Trial Tr. at 958-64.

The following week, Judge Mulroy ruled on defense counsel's request for a mistrial based upon the foregoing. The County Court opined that the better course for the prosecution to have followed would have been to clearly advise defense counsel, prior to trial, that the Everod Reid to whom the police reports referred was an individual other than the Everod Reid whom the prosecution intended to call as a witness. Trial Tr. at 971-72. However, although the County Court noted that Reid's testimony was "important" for the prosecution, Judge Mulroy nevertheless concluded that such testimony was also "cumulative [of] other witnesses who came in and identified [Shaw] as being the shooter . . . ." Trial Tr. at 971. The trial court therefore denied the mistrial motion and declined to sua sponte strike Reid's testimony. Trial Tr. at 971.

Initially, this Court finds that the prosecutor did not engage in misconduct with respect to calling Everod Reid as a witness. It is undisputed that before the trial started, the prosecution provided defense counsel with the federal criminal identification record that related to the Everod Reid who took the witness stand. Trial Tr. at 968. The evidence at trial suggested that the rap sheet provided to defense counsel contained all of the aliases of the Reid who testified for the prosecution. See Trial Tr. at 970 (prosecutor noting that federal rap sheets contain the aliases of the individuals about whom the rap sheet is created). Although the Everod Reid whom defense counsel believed would be testifying was also known by the aliases "Sardine" and "Elijah Bey," see Trial Tr. at 960, neither of those aliases appeared on the federal rap sheet that was provided by the prosecutor to defense counsel relating to Reid. Trial Tr. at 968-69. Therefore, as the trial court properly noted, the omission on Reid's rap sheet of those known aliases should have caused defense counsel to inquire further about the identity of the Reid who was listed on the prosecution's witness list. Trial Tr. at 970. The fact that Reid's rap sheet was provided to defense counsel in advance of the trial severely undermines petitioner's claim that the prosecutor engaged in misconduct through deceit or trickery.

The federal criminal identification record of an individual is commonly referred to as a "rap sheet."

For reasons that are not clear to the undersigned, the rap sheet that was provided to counsel regarding Reid is not included in the state court record provided to this Court.

Defense counsel informed Judge Mulroy that counsel could not recall whether federal rap sheets "provide an area for aliases." Trial Tr. at 969-70. However, federal rap sheets routinely list the aliases of criminal defendants. E.g., United States v. Rodriguez-Arreola, 313 F.3d 1064, 1067-68 (8th Cir. 2002). In this Court's experience, federal criminal identification records contain the known aliases of the individual discussed therein.

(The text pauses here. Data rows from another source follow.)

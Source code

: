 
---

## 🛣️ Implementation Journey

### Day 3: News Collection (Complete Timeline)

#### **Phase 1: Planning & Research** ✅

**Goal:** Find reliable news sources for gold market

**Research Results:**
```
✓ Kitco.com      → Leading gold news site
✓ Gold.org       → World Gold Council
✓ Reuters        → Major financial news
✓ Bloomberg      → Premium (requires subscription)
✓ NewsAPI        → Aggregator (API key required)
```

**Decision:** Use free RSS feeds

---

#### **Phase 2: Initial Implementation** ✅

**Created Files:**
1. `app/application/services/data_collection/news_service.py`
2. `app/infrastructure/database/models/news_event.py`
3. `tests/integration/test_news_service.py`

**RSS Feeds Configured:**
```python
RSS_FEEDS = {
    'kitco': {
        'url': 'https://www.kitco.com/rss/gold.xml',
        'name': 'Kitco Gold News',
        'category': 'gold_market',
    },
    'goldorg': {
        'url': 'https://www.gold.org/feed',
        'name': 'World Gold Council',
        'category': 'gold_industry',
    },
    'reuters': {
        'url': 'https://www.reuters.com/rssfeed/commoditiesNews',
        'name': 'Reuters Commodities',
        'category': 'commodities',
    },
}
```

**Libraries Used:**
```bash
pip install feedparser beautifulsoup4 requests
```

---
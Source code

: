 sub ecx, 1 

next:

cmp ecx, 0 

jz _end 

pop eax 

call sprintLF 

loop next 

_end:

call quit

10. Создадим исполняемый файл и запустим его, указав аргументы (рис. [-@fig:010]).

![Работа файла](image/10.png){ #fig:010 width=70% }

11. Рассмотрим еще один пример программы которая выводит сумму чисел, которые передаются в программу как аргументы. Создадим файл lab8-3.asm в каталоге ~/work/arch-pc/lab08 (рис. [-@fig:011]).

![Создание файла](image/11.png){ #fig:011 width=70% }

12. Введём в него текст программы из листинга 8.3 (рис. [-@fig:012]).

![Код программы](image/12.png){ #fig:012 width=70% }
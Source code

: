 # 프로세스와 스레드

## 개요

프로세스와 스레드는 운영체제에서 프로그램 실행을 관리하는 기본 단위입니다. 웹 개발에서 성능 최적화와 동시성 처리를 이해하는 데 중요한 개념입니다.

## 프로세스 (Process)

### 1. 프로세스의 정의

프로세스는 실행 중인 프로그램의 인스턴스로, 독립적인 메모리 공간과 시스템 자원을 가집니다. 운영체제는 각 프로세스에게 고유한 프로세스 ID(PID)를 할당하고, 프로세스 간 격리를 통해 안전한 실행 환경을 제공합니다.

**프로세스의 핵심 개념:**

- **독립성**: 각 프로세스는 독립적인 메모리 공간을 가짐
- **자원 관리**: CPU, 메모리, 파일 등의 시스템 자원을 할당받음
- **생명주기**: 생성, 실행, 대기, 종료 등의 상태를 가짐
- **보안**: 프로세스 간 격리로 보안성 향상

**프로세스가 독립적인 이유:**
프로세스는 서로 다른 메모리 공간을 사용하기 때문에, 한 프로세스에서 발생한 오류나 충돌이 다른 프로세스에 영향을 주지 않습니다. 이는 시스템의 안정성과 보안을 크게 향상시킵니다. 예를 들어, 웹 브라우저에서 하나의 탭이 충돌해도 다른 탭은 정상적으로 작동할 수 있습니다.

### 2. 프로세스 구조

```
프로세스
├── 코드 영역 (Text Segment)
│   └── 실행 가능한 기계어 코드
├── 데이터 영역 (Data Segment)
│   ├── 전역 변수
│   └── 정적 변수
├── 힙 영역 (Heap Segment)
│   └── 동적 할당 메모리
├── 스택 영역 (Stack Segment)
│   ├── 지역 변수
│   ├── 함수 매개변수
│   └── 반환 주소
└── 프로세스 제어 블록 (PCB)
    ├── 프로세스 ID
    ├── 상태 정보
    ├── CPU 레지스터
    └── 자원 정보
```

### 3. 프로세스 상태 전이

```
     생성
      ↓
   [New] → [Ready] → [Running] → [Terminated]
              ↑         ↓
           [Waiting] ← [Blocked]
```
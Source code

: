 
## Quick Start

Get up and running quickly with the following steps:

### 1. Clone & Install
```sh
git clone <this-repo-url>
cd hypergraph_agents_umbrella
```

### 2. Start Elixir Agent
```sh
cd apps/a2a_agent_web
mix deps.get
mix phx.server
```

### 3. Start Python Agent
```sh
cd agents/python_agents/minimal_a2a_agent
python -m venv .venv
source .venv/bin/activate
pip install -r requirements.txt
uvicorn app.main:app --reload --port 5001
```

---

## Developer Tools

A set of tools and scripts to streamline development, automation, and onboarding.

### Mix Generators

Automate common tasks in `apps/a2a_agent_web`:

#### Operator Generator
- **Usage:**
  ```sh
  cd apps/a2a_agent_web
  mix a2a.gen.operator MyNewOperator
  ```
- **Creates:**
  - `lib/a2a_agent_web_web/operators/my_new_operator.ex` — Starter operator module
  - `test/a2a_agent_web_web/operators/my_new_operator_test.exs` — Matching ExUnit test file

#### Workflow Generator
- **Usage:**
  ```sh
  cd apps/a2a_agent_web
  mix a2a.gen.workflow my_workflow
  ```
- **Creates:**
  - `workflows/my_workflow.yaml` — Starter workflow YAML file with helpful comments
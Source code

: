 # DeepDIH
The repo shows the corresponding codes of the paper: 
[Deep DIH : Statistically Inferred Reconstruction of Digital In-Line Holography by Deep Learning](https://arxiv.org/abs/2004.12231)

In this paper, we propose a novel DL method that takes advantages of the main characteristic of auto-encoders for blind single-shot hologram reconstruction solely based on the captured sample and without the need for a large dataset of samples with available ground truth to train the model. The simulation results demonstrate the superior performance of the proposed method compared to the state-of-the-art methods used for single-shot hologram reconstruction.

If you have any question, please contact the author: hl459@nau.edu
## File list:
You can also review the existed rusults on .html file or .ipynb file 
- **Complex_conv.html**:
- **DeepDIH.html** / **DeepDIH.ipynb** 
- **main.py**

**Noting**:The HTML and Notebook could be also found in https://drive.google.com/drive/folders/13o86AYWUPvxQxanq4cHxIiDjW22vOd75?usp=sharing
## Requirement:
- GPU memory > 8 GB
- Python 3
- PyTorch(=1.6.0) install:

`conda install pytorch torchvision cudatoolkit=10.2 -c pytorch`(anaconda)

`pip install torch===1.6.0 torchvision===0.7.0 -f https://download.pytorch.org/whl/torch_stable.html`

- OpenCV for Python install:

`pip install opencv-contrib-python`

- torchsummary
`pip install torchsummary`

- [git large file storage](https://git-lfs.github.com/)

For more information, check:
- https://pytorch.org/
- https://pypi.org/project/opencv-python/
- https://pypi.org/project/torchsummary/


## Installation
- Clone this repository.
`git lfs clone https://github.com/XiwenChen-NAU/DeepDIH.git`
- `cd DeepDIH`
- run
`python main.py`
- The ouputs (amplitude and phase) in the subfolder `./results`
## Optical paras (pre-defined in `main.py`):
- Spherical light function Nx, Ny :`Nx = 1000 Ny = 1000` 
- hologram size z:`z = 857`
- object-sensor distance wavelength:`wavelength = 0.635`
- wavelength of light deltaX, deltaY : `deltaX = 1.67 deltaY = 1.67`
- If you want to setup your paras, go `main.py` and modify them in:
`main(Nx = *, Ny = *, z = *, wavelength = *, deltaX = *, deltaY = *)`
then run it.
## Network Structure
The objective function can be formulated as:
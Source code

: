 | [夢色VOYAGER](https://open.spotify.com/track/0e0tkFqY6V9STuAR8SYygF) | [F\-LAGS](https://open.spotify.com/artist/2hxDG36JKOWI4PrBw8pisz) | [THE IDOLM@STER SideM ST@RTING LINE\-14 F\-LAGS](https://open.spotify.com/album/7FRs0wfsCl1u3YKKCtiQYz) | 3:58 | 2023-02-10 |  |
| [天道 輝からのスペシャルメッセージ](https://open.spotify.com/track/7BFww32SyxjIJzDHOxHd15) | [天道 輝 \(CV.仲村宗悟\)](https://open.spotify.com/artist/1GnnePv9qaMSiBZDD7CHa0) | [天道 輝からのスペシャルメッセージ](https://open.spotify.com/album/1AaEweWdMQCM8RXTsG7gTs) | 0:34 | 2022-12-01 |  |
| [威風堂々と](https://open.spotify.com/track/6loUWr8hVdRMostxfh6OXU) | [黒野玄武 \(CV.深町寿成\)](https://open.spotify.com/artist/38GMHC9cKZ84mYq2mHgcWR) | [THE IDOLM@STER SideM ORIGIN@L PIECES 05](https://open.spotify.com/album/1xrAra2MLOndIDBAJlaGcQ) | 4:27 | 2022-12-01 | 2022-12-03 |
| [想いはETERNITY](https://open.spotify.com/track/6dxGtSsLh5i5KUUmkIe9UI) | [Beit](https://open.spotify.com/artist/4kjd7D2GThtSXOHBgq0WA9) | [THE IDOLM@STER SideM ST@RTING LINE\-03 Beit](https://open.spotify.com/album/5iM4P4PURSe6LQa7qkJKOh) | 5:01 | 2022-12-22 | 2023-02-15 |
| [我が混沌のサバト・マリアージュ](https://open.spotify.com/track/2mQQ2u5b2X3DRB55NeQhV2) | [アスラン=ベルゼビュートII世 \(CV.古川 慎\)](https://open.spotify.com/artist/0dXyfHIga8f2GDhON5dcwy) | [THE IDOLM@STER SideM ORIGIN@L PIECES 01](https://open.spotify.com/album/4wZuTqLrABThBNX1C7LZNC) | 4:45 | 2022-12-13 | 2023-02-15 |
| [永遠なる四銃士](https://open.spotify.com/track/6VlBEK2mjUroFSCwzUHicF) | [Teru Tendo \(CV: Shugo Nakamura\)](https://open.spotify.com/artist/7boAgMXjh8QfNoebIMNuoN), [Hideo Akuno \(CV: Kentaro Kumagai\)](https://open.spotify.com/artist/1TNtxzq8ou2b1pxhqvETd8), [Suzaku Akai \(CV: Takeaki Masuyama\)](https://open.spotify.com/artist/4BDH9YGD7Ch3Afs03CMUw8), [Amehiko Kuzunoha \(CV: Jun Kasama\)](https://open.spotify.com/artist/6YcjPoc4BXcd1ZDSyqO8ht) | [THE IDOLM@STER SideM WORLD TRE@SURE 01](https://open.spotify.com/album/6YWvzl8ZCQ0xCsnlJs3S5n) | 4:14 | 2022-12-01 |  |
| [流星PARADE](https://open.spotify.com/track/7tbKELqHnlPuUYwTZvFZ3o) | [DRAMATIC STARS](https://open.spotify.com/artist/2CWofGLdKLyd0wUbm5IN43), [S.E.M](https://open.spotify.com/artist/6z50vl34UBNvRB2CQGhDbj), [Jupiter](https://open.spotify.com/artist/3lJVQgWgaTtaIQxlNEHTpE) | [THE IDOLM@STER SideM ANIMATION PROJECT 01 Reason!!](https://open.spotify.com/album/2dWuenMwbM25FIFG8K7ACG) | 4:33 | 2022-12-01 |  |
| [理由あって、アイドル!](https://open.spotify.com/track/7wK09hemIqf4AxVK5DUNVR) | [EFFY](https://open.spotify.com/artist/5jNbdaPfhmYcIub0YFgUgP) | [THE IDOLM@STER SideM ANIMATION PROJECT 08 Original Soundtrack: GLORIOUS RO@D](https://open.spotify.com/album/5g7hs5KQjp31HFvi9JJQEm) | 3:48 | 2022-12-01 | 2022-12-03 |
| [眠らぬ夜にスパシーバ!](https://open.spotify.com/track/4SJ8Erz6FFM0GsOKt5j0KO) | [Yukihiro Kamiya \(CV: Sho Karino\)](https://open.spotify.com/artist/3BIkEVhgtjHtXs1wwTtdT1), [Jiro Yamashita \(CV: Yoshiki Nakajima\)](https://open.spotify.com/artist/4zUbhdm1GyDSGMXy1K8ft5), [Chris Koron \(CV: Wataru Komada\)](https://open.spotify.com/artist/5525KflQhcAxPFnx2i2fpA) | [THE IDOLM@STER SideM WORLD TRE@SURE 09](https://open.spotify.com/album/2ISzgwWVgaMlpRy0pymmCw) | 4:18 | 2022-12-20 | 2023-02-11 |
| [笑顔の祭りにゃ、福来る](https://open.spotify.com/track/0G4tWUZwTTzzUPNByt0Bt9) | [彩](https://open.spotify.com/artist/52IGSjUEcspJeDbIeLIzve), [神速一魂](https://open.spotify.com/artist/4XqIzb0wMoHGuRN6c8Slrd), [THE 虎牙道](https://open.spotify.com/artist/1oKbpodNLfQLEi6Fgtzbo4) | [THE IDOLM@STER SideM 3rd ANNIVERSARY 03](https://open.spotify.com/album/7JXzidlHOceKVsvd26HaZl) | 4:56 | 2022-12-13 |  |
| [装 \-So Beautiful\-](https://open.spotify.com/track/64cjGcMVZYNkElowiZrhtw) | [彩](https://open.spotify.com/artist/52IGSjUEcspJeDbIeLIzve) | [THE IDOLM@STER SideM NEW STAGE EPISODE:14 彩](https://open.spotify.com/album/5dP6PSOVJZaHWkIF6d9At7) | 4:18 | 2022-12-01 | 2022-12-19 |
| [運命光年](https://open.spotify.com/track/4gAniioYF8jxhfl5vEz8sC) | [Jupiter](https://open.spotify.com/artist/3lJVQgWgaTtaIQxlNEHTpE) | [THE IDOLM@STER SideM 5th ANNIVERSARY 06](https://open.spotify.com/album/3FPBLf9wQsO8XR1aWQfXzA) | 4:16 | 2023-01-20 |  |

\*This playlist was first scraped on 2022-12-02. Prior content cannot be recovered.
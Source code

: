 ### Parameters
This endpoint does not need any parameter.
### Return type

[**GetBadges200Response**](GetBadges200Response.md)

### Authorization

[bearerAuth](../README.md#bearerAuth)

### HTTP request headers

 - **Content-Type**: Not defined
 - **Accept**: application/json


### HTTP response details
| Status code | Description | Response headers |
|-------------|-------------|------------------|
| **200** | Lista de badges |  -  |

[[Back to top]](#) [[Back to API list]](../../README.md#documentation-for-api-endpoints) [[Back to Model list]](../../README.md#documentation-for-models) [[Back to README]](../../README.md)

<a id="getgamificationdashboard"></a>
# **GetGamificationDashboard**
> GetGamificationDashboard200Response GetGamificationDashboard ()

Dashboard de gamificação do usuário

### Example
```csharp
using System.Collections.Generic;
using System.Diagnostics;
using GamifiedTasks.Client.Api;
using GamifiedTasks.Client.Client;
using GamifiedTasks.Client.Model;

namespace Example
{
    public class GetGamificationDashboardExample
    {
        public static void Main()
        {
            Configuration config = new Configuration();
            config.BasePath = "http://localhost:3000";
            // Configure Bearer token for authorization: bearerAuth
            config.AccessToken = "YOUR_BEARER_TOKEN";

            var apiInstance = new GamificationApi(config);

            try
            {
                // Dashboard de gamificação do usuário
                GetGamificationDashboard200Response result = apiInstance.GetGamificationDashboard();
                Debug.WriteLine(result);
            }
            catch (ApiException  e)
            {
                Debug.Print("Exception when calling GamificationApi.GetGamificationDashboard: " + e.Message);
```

Regardless, it is undisputed that before Reid testified, the prosecution informed Shaw's counsel that the Everod Reid who was about to testify was not the same Everod Reid mentioned in the police reports. Trial Tr. at 970-71. Defense counsel never requested a delay in the proceedings upon learning that information, and went on to conduct what the County Court characterized as a "very vigorous cross-examination" of that witness. Trial Tr. at 971. During that cross-examination, defense counsel: i) fully explored Reid's prior criminal history (Trial Tr. at 914-20); ii) established that Reid had violated the terms of his federal probation and was testifying as part of a plea agreement with the United States Attorney relating to that probation violation (Trial Tr. at 921-23); and iii) elicited testimony from Reid in which he admitted that he had a history of illegally selling guns and had previously been arrested while in possession of at least six pounds of marijuana (Trial Tr. at 923-24). Significantly, Shaw has failed to articulate how defense counsel's cross-examination of Reid was impacted, in any way, by the claimed misconduct of the prosecution relating to Reid.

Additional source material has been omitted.